An inter-ministerial panel is likely to meet tomorrow to discuss the methodology for fixing reserve price for auction of coal blocks.

An inter-ministerial committee (IMC), comprising secretaries of ministries of finance, power, steel, law, mines, petroleum, industrial policy and promotion and coal, is to decide on the auction start price or the reserve price for allotting coal blocks whose allocation was cancelled by the Supreme Court recently, sources said.

The government had in 2012 constituted an IMC to consider and examine the formulation of methodology for fixing floor/reserve price of coal blocks to be allocated through auction.

Based on recommendations of consultant Crisil, it proposed allotting coal blocks only to government companies or to power plants with tariff-based bidding, to ensure that the benefit of cheaper domestic coal is passed on to consumers.
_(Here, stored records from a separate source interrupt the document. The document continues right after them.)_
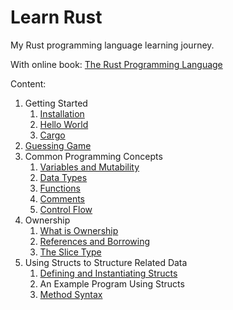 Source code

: # Learn Rust

My Rust programming language learning journey.

With online book: [The Rust Programming Language](https://doc.rust-lang.org/book/title-page.html)

Content:

1. Getting Started
   1. [Installation](1_1_installation.md)
   2. [Hello World](1_2_hello_world.md)
   3. [Cargo](1_3_cargo.md)
2. [Guessing Game](2_guessing_game.md)
3. Common Programming Concepts
   1. [Variables and Mutability](3_1_variables_and_mutability.md)
   2. [Data Types](3_2_data_types.md)
   3. [Functions](3_3_functions.md)
   4. [Comments](3_4_comments.md)
   5. [Control Flow](3_5_control_flow.md)
4. Ownership
   1. [What is Ownership](4_1_what_is_ownership.md)
   2. [References and Borrowing](4_2_references_and_borrowing.md)
   3. [The Slice Type](4_3_the_slice_type.md)
5. Using Structs to Structure Related Data
   1. [Defining and Instantiating Structs](5_1_defining_and_instantiating_structs.md)
   2. An Example Program Using Structs
   3. [Method Syntax](5_2_method_syntax.md)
However, after the Supreme Court on September 24 cancelled allocation of 204 coal blocks, it was felt that there would be many existing power plants, which were linked to these mines, or power plants, which have no tie-up for coal and would either have cost-plus power purchase agreements (where tariff is fixed by power regulator) or would have contracted agreements to sell electricity on the basis of bid tariff.

Sources said it was felt that the methodology decided by the IMC previously needs to be reopened and a new one adopted.

The Supreme Court had on September 24 cancelled allocation of 204 coal blocks to various companies between 1993 and 2009. Out of these, 37 are running coal mines and another five are ready to produce by April.

Sources said the government wants to clear all roadblocks and meet conditions precedent for the new owner of the mines, which will be decided through an e-auction, to takeover operations of the 42 mines from April next year.

The 37 running mines produced about 38.14 million tonnes of coal in 2013-14, while the five others are likely to chip in with another 5.85 million tons.

Keen to avoid any supply disruption, the government on October 21 promulgated an ordinance to revert half of these 42 mines to the government entities that were the original allottees. The remaining 21 will be put on auction in the first phase of bidding that will be open for end users in power, cement and steel sectors.

If the winner of these 21 mines is different than the one already operating, the existing owner will be paid compensation and operations handed over to the winner, they said.